The Gold Standard Active Ingredients In Melasma Treatments
Azelaic Acid: The anti-melanin properties of azelaic acid, when combined with a prescription retinoid make azelaic acid a useful topical treatment for melasma and hyperpigmentation.
Hydroquinone: Hydroquinone is the gold standard treatment for pigmentation (especially melasma) when delivered under medical care, as it reduces the formation of melanin in the skin. It inhibits the tyrosinase enzyme which is responsible for melanin production. Hydroquinone is used to lighten dark areas of skin, such as freckles, age spots, melasma, and pigmentation resulting from injury to the skin.
Tretinoin: Tretinoin is a derivative of vitamin A. It is used on the skin (topically) to treat skin damaged by excessive sun exposure. It increases the rate at which cells reach maturity and die, therefore quickly replacing the damaged cells with new and healthy ones, free of hyperpigmentation.

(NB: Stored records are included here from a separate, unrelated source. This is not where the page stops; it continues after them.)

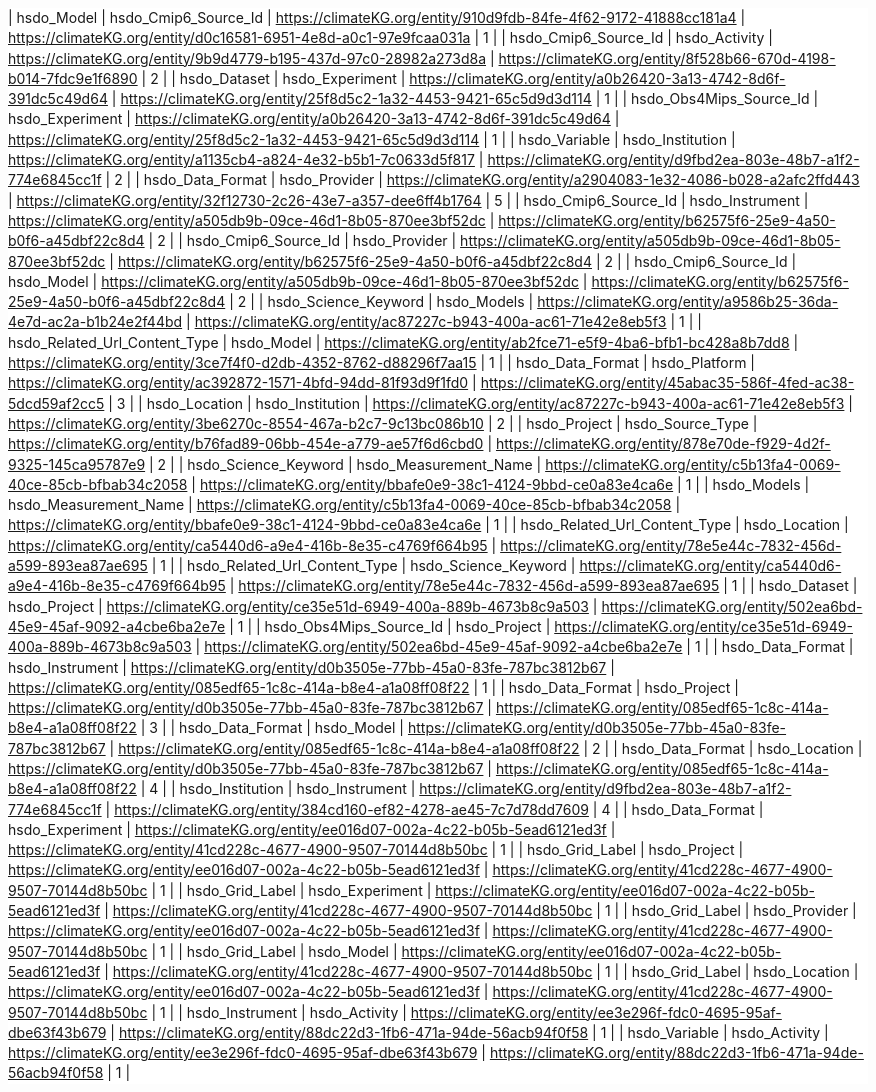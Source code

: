 | hsdo_Model | hsdo_Cmip6_Source_Id | https://climateKG.org/entity/910d9fdb-84fe-4f62-9172-41888cc181a4 | https://climateKG.org/entity/d0c16581-6951-4e8d-a0c1-97e9fcaa031a | 1 |
| hsdo_Cmip6_Source_Id | hsdo_Activity | https://climateKG.org/entity/9b9d4779-b195-437d-97c0-28982a273d8a | https://climateKG.org/entity/8f528b66-670d-4198-b014-7fdc9e1f6890 | 2 |
| hsdo_Dataset | hsdo_Experiment | https://climateKG.org/entity/a0b26420-3a13-4742-8d6f-391dc5c49d64 | https://climateKG.org/entity/25f8d5c2-1a32-4453-9421-65c5d9d3d114 | 1 |
| hsdo_Obs4Mips_Source_Id | hsdo_Experiment | https://climateKG.org/entity/a0b26420-3a13-4742-8d6f-391dc5c49d64 | https://climateKG.org/entity/25f8d5c2-1a32-4453-9421-65c5d9d3d114 | 1 |
| hsdo_Variable | hsdo_Institution | https://climateKG.org/entity/a1135cb4-a824-4e32-b5b1-7c0633d5f817 | https://climateKG.org/entity/d9fbd2ea-803e-48b7-a1f2-774e6845cc1f | 2 |
| hsdo_Data_Format | hsdo_Provider | https://climateKG.org/entity/a2904083-1e32-4086-b028-a2afc2ffd443 | https://climateKG.org/entity/32f12730-2c26-43e7-a357-dee6ff4b1764 | 5 |
| hsdo_Cmip6_Source_Id | hsdo_Instrument | https://climateKG.org/entity/a505db9b-09ce-46d1-8b05-870ee3bf52dc | https://climateKG.org/entity/b62575f6-25e9-4a50-b0f6-a45dbf22c8d4 | 2 |
| hsdo_Cmip6_Source_Id | hsdo_Provider | https://climateKG.org/entity/a505db9b-09ce-46d1-8b05-870ee3bf52dc | https://climateKG.org/entity/b62575f6-25e9-4a50-b0f6-a45dbf22c8d4 | 2 |
| hsdo_Cmip6_Source_Id | hsdo_Model | https://climateKG.org/entity/a505db9b-09ce-46d1-8b05-870ee3bf52dc | https://climateKG.org/entity/b62575f6-25e9-4a50-b0f6-a45dbf22c8d4 | 2 |
| hsdo_Science_Keyword | hsdo_Models | https://climateKG.org/entity/a9586b25-36da-4e7d-ac2a-b1b24e2f44bd | https://climateKG.org/entity/ac87227c-b943-400a-ac61-71e42e8eb5f3 | 1 |
| hsdo_Related_Url_Content_Type | hsdo_Model | https://climateKG.org/entity/ab2fce71-e5f9-4ba6-bfb1-bc428a8b7dd8 | https://climateKG.org/entity/3ce7f4f0-d2db-4352-8762-d88296f7aa15 | 1 |
| hsdo_Data_Format | hsdo_Platform | https://climateKG.org/entity/ac392872-1571-4bfd-94dd-81f93d9f1fd0 | https://climateKG.org/entity/45abac35-586f-4fed-ac38-5dcd59af2cc5 | 3 |
| hsdo_Location | hsdo_Institution | https://climateKG.org/entity/ac87227c-b943-400a-ac61-71e42e8eb5f3 | https://climateKG.org/entity/3be6270c-8554-467a-b2c7-9c13bc086b10 | 2 |
| hsdo_Project | hsdo_Source_Type | https://climateKG.org/entity/b76fad89-06bb-454e-a779-ae57f6d6cbd0 | https://climateKG.org/entity/878e70de-f929-4d2f-9325-145ca95787e9 | 2 |
| hsdo_Science_Keyword | hsdo_Measurement_Name | https://climateKG.org/entity/c5b13fa4-0069-40ce-85cb-bfbab34c2058 | https://climateKG.org/entity/bbafe0e9-38c1-4124-9bbd-ce0a83e4ca6e | 1 |
| hsdo_Models | hsdo_Measurement_Name | https://climateKG.org/entity/c5b13fa4-0069-40ce-85cb-bfbab34c2058 | https://climateKG.org/entity/bbafe0e9-38c1-4124-9bbd-ce0a83e4ca6e | 1 |
| hsdo_Related_Url_Content_Type | hsdo_Location | https://climateKG.org/entity/ca5440d6-a9e4-416b-8e35-c4769f664b95 | https://climateKG.org/entity/78e5e44c-7832-456d-a599-893ea87ae695 | 1 |
| hsdo_Related_Url_Content_Type | hsdo_Science_Keyword | https://climateKG.org/entity/ca5440d6-a9e4-416b-8e35-c4769f664b95 | https://climateKG.org/entity/78e5e44c-7832-456d-a599-893ea87ae695 | 1 |
| hsdo_Dataset | hsdo_Project | https://climateKG.org/entity/ce35e51d-6949-400a-889b-4673b8c9a503 | https://climateKG.org/entity/502ea6bd-45e9-45af-9092-a4cbe6ba2e7e | 1 |
| hsdo_Obs4Mips_Source_Id | hsdo_Project | https://climateKG.org/entity/ce35e51d-6949-400a-889b-4673b8c9a503 | https://climateKG.org/entity/502ea6bd-45e9-45af-9092-a4cbe6ba2e7e | 1 |
| hsdo_Data_Format | hsdo_Instrument | https://climateKG.org/entity/d0b3505e-77bb-45a0-83fe-787bc3812b67 | https://climateKG.org/entity/085edf65-1c8c-414a-b8e4-a1a08ff08f22 | 1 |
| hsdo_Data_Format | hsdo_Project | https://climateKG.org/entity/d0b3505e-77bb-45a0-83fe-787bc3812b67 | https://climateKG.org/entity/085edf65-1c8c-414a-b8e4-a1a08ff08f22 | 3 |
| hsdo_Data_Format | hsdo_Model | https://climateKG.org/entity/d0b3505e-77bb-45a0-83fe-787bc3812b67 | https://climateKG.org/entity/085edf65-1c8c-414a-b8e4-a1a08ff08f22 | 2 |
| hsdo_Data_Format | hsdo_Location | https://climateKG.org/entity/d0b3505e-77bb-45a0-83fe-787bc3812b67 | https://climateKG.org/entity/085edf65-1c8c-414a-b8e4-a1a08ff08f22 | 4 |
| hsdo_Institution | hsdo_Instrument | https://climateKG.org/entity/d9fbd2ea-803e-48b7-a1f2-774e6845cc1f | https://climateKG.org/entity/384cd160-ef82-4278-ae45-7c7d78dd7609 | 4 |
| hsdo_Data_Format | hsdo_Experiment | https://climateKG.org/entity/ee016d07-002a-4c22-b05b-5ead6121ed3f | https://climateKG.org/entity/41cd228c-4677-4900-9507-70144d8b50bc | 1 |
| hsdo_Grid_Label | hsdo_Project | https://climateKG.org/entity/ee016d07-002a-4c22-b05b-5ead6121ed3f | https://climateKG.org/entity/41cd228c-4677-4900-9507-70144d8b50bc | 1 |
| hsdo_Grid_Label | hsdo_Experiment | https://climateKG.org/entity/ee016d07-002a-4c22-b05b-5ead6121ed3f | https://climateKG.org/entity/41cd228c-4677-4900-9507-70144d8b50bc | 1 |
| hsdo_Grid_Label | hsdo_Provider | https://climateKG.org/entity/ee016d07-002a-4c22-b05b-5ead6121ed3f | https://climateKG.org/entity/41cd228c-4677-4900-9507-70144d8b50bc | 1 |
| hsdo_Grid_Label | hsdo_Model | https://climateKG.org/entity/ee016d07-002a-4c22-b05b-5ead6121ed3f | https://climateKG.org/entity/41cd228c-4677-4900-9507-70144d8b50bc | 1 |
| hsdo_Grid_Label | hsdo_Location | https://climateKG.org/entity/ee016d07-002a-4c22-b05b-5ead6121ed3f | https://climateKG.org/entity/41cd228c-4677-4900-9507-70144d8b50bc | 1 |
| hsdo_Instrument | hsdo_Activity | https://climateKG.org/entity/ee3e296f-fdc0-4695-95af-dbe63f43b679 | https://climateKG.org/entity/88dc22d3-1fb6-471a-94de-56acb94f0f58 | 1 |
| hsdo_Variable | hsdo_Activity | https://climateKG.org/entity/ee3e296f-fdc0-4695-95af-dbe63f43b679 | https://climateKG.org/entity/88dc22d3-1fb6-471a-94de-56acb94f0f58 | 1 |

Corticosteroids: Some of you may already be familiar with this treatment. Typically, it is used in a variety of ways with the main effect being the reduction of inflammation and immune responses. This is often added to treatment creams to mitigate the more extreme reactions in the body.
How To Prevent Melasma Flare-Ups This Summer
What can you do to make the most of the summer sun and ensure your tan stays golden? Sunscreen is one of the most overlooked items in the beauty and skincare industry. For those who love spending time outdoors, or even if you have no choice but to work in the sun, protecting the skin from UV rays is vital.
One of the best ways to management melasma is sun avoidance, which during the summer is hard, we know. Style one of those glamorously large sun hats and pair them with a good sunscreen that contains a physical block of either zinc oxide and/or titanium oxide. Reflection from sand and water mean you need to be conscious of light from above and below, so don’t skip the sunscreen just because you are wearing a hat.
A broad-spectrum SPF of 30 and above should be your go-to product, and part of your daily skincare routine. Even if the weather is overcast, put on that sunscreen – UVA and UVB light cuts through cloud cover, and UBV penetrates water.
To prevent melasma from occurring or reoccurring, we advise that you take extra care when it comes to sun protection, as well as staying away from any sorts of treatments that can cause hormonal imbalances.